## Stored records
———

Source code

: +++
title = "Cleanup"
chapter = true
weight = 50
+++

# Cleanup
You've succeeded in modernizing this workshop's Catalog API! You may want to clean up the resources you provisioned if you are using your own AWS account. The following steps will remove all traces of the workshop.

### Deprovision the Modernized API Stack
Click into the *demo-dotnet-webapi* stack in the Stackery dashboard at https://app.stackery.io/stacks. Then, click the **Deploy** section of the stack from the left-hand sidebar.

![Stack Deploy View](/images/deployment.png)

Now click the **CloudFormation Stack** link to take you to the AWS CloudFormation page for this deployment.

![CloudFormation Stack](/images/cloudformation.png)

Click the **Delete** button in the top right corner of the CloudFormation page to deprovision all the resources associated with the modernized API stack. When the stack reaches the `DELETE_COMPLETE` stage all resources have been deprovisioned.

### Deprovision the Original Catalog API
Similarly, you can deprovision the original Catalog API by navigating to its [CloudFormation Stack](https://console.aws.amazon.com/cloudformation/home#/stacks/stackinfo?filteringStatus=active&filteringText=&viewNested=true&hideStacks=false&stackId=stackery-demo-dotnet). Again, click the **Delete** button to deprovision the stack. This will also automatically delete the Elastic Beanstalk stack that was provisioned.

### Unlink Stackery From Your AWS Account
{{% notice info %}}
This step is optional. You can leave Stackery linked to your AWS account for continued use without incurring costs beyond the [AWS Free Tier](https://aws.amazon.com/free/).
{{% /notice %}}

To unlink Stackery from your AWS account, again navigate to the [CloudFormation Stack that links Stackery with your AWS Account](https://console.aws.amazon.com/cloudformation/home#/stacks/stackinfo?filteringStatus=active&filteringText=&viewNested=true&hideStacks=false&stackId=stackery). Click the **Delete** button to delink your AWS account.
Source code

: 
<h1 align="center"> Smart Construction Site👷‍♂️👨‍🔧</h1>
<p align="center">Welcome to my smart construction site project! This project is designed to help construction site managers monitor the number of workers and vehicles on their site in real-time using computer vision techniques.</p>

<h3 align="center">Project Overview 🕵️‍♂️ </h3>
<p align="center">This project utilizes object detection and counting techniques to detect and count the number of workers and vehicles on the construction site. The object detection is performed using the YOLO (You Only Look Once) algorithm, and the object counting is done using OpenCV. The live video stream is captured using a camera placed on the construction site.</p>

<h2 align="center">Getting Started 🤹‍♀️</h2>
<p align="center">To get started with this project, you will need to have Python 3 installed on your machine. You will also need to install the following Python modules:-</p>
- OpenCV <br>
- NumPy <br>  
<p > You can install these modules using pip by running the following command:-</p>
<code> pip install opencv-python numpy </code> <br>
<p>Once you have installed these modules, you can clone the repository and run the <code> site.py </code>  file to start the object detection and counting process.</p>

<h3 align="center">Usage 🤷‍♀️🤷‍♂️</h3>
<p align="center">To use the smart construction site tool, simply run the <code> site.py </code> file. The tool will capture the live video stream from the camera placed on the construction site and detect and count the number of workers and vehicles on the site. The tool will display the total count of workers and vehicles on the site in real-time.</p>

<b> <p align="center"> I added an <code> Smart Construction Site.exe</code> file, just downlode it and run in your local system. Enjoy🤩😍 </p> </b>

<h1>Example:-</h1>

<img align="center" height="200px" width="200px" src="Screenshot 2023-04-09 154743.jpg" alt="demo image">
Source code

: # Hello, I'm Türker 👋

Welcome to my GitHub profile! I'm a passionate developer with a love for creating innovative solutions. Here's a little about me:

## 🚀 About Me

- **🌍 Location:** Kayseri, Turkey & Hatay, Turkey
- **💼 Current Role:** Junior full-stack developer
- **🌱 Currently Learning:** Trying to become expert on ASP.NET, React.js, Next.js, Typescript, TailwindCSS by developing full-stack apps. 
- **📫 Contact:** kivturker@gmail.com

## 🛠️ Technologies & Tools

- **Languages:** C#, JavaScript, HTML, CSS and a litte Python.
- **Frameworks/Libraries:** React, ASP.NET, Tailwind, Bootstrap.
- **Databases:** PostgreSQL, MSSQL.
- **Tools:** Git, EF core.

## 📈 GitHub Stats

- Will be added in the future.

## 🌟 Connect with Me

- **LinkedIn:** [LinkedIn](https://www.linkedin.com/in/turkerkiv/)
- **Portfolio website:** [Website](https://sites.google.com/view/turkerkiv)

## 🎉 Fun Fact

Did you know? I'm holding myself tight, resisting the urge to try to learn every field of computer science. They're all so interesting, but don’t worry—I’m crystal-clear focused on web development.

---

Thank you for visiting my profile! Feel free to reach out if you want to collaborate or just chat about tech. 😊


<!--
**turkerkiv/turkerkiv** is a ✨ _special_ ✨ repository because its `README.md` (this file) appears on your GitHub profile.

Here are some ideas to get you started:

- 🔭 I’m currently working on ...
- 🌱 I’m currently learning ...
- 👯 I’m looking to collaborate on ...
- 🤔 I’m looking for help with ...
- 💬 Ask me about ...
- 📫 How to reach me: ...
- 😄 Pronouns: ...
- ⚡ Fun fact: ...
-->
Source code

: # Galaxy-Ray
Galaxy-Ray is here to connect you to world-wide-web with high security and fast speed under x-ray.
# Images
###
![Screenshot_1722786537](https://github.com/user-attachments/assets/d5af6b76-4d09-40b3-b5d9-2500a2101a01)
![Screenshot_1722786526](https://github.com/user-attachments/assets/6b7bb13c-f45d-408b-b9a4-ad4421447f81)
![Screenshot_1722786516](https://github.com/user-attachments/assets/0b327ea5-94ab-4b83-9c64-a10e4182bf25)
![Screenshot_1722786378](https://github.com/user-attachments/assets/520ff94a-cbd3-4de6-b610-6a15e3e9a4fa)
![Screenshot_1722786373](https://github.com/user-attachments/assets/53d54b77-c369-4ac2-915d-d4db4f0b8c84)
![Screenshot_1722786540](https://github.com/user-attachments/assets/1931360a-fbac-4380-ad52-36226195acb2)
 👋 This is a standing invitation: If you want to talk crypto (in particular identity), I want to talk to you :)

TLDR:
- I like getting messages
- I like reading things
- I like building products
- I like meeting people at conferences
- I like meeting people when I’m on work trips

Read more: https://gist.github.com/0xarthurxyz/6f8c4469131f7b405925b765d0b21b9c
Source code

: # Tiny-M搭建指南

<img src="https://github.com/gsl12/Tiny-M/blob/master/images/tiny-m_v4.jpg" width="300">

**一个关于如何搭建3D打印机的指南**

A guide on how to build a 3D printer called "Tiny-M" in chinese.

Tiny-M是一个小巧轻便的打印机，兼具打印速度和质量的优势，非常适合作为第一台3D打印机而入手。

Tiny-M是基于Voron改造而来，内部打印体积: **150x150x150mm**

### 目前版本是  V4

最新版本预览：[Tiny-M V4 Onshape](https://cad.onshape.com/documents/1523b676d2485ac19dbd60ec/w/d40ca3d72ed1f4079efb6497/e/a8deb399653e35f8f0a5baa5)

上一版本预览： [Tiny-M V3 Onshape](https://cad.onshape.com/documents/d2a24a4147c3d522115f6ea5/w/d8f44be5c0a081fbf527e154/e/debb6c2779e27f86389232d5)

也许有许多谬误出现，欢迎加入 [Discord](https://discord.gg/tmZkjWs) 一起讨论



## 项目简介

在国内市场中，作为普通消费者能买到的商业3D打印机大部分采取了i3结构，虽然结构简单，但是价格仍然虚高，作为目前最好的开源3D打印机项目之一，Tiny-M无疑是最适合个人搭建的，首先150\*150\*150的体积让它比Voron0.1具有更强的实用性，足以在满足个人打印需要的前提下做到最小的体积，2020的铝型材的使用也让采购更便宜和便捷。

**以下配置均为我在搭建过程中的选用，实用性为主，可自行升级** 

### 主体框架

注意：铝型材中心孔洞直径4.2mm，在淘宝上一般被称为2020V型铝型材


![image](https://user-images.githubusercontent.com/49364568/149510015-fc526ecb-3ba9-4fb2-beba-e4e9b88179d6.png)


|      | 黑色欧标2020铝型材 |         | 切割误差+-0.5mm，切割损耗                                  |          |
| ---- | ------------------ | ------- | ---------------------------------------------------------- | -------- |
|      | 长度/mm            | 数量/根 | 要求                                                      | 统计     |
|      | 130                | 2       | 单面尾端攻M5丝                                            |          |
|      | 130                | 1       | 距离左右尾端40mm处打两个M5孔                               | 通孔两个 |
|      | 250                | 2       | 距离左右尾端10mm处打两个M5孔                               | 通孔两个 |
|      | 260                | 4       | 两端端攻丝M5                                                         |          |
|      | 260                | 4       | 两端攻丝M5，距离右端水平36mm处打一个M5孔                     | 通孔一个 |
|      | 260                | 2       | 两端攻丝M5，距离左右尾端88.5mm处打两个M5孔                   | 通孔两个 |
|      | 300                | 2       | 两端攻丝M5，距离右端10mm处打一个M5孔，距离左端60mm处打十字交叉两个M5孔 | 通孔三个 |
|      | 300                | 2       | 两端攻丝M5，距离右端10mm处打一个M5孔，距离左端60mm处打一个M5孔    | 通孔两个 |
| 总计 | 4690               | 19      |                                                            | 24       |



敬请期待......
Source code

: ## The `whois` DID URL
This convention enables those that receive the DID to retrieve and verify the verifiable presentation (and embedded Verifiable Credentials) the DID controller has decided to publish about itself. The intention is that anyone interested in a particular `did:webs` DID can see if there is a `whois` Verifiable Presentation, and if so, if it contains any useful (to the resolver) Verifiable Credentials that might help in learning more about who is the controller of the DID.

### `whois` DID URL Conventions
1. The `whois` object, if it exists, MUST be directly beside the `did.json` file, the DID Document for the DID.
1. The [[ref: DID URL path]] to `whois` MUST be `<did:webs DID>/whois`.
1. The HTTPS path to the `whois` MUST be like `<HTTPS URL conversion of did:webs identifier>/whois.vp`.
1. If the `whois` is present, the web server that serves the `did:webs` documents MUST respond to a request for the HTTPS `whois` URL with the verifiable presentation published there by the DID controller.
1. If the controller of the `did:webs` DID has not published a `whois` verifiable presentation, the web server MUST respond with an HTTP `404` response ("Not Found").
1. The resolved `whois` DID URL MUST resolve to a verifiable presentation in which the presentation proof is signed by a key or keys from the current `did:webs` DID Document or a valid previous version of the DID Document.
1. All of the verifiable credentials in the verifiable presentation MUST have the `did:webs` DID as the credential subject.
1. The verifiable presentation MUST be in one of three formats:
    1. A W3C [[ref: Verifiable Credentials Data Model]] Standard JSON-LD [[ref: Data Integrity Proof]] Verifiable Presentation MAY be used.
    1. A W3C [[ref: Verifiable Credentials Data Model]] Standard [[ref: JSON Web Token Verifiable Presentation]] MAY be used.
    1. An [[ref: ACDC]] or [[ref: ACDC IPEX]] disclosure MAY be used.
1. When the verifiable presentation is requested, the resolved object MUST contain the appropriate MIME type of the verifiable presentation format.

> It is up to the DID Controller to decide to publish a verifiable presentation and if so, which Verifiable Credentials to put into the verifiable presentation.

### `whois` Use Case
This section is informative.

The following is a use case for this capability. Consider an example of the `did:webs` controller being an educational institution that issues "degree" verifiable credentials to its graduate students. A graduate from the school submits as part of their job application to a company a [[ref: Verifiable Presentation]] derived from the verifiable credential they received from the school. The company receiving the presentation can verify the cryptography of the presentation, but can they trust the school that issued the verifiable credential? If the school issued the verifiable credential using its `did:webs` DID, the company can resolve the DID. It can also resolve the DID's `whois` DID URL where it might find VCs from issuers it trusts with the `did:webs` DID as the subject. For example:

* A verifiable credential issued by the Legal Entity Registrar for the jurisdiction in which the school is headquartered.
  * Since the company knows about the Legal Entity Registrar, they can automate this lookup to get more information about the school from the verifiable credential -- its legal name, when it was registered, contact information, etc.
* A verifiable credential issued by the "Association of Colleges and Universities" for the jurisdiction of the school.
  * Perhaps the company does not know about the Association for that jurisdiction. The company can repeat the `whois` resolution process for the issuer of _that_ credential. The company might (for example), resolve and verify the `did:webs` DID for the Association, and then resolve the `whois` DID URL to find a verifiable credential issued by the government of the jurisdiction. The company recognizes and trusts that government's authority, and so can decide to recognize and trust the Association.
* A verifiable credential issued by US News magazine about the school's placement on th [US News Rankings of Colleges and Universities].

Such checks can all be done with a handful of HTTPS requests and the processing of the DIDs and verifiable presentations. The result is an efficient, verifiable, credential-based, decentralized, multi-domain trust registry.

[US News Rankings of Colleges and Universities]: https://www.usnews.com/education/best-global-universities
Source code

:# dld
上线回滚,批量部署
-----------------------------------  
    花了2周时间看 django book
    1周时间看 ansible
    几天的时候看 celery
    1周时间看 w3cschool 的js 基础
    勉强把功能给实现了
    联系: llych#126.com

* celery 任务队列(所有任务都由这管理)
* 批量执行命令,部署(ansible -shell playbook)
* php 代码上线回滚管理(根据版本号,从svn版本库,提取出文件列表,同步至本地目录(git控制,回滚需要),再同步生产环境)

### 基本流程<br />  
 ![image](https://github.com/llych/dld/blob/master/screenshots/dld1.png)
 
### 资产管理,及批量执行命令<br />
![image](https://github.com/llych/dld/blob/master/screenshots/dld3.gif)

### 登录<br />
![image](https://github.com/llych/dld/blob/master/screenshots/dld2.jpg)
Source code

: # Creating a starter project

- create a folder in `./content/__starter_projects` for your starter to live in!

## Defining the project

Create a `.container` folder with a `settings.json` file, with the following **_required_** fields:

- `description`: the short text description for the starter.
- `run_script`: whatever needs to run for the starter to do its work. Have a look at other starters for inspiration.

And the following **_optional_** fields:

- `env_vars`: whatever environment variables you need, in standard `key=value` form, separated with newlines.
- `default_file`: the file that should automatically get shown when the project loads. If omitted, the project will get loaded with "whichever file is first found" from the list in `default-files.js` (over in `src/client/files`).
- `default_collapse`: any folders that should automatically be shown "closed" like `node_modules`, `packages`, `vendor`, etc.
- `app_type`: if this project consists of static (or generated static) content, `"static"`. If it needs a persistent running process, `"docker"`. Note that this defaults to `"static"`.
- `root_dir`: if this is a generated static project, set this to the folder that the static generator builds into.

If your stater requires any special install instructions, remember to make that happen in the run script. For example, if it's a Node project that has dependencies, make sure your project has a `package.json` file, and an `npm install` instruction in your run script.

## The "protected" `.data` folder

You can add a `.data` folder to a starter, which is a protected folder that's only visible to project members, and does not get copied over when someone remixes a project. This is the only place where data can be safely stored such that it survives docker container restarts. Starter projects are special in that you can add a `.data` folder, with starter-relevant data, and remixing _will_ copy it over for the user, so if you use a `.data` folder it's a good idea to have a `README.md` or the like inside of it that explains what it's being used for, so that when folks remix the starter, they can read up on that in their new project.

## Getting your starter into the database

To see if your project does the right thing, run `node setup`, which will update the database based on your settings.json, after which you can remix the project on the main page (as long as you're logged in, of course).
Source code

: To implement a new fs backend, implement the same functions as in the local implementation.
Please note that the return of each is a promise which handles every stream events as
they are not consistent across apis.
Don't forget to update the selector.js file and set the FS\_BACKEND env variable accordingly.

———

## Task directions
What lines hold the string "just"? Pick them out of the data.

## Completed task
<b> <p align="center"> I added an <code> Smart Construction Site.exe</code> file, just downlode it and run in your local system. Enjoy🤩😍 </p> </b>
Thank you for visiting my profile! Feel free to reach out if you want to collaborate or just chat about tech. 😊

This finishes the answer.